◆ Task statement: Only the lines holding "partial" are wanted. Copy every one from the records below.

Records from a collection
++++++++++

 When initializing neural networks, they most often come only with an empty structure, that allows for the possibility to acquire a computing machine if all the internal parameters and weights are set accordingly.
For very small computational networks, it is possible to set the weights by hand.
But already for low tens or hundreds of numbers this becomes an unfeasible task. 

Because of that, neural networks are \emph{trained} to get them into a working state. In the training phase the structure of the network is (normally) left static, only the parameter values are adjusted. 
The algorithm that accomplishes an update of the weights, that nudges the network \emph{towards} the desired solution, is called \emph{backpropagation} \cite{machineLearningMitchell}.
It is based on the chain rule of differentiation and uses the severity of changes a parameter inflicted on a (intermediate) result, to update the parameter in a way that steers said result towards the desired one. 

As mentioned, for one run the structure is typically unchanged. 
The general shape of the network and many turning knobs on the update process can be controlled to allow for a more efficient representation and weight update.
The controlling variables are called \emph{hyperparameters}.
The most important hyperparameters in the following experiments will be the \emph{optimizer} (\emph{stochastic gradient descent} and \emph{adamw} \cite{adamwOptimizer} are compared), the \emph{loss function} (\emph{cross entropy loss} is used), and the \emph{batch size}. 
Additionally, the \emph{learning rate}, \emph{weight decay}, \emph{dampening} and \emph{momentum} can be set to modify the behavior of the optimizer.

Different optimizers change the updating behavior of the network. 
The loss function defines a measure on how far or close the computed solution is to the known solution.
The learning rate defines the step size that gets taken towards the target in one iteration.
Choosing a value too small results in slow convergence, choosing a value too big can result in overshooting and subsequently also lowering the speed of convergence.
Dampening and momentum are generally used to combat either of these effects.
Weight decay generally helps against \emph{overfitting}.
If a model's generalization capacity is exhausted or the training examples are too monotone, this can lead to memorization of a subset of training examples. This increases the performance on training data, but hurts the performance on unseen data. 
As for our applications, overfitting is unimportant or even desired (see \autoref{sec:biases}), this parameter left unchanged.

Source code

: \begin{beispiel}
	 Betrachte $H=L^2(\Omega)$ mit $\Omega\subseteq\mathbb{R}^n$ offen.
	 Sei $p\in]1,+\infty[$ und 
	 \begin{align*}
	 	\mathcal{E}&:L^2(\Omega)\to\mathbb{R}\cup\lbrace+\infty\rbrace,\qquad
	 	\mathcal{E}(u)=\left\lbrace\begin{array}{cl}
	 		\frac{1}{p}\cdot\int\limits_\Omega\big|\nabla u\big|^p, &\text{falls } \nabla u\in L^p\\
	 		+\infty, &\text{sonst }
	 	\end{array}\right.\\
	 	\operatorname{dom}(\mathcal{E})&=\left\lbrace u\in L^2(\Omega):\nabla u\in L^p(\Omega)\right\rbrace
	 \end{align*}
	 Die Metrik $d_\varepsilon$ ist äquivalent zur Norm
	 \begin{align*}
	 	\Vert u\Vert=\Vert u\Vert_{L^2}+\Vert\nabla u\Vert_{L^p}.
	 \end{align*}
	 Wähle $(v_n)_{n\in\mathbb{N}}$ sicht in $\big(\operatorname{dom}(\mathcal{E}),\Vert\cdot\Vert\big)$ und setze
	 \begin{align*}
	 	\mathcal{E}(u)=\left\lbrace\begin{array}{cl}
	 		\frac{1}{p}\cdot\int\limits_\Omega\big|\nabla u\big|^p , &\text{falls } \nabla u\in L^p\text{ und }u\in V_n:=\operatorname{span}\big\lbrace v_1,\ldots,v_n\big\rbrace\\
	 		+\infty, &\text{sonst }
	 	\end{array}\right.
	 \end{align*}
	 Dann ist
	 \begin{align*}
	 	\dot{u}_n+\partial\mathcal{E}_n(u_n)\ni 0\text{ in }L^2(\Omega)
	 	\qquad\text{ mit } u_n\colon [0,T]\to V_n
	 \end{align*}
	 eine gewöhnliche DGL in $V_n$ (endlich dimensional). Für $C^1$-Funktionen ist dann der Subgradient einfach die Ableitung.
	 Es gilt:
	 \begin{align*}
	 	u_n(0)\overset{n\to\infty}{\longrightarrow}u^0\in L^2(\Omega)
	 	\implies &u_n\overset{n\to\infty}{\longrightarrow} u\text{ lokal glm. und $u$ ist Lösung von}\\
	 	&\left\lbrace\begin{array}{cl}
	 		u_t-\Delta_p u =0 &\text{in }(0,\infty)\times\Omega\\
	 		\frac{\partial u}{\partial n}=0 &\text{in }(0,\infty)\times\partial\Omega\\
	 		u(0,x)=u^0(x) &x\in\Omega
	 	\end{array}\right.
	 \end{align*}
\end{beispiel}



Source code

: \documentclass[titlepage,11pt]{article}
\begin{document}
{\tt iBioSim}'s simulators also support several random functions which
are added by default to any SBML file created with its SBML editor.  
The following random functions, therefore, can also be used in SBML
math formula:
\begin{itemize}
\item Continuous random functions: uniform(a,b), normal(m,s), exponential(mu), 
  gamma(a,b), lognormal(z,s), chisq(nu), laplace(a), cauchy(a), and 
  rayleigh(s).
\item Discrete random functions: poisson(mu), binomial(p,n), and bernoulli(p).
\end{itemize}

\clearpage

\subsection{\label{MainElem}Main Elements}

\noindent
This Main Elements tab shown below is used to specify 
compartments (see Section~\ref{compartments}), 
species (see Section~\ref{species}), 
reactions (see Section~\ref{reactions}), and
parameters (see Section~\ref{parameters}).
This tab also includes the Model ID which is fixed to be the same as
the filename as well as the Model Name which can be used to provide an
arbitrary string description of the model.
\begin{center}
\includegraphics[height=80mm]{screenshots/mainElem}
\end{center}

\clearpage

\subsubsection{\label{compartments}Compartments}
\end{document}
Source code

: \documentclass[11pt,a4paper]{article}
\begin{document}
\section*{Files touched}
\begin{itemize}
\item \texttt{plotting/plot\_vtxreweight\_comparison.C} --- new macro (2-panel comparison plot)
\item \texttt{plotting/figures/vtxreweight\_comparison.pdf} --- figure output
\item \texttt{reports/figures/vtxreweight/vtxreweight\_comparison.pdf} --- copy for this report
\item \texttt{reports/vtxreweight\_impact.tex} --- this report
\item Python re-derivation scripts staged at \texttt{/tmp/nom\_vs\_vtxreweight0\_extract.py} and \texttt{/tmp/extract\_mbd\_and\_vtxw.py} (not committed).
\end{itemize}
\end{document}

++++++++++

◆ Completed task:
	 	\dot{u}_n+\partial\mathcal{E}_n(u_n)\ni 0\text{ in }L^2(\Omega)
	 		\frac{\partial u}{\partial n}=0 &\text{in }(0,\infty)\times\partial\Omega\\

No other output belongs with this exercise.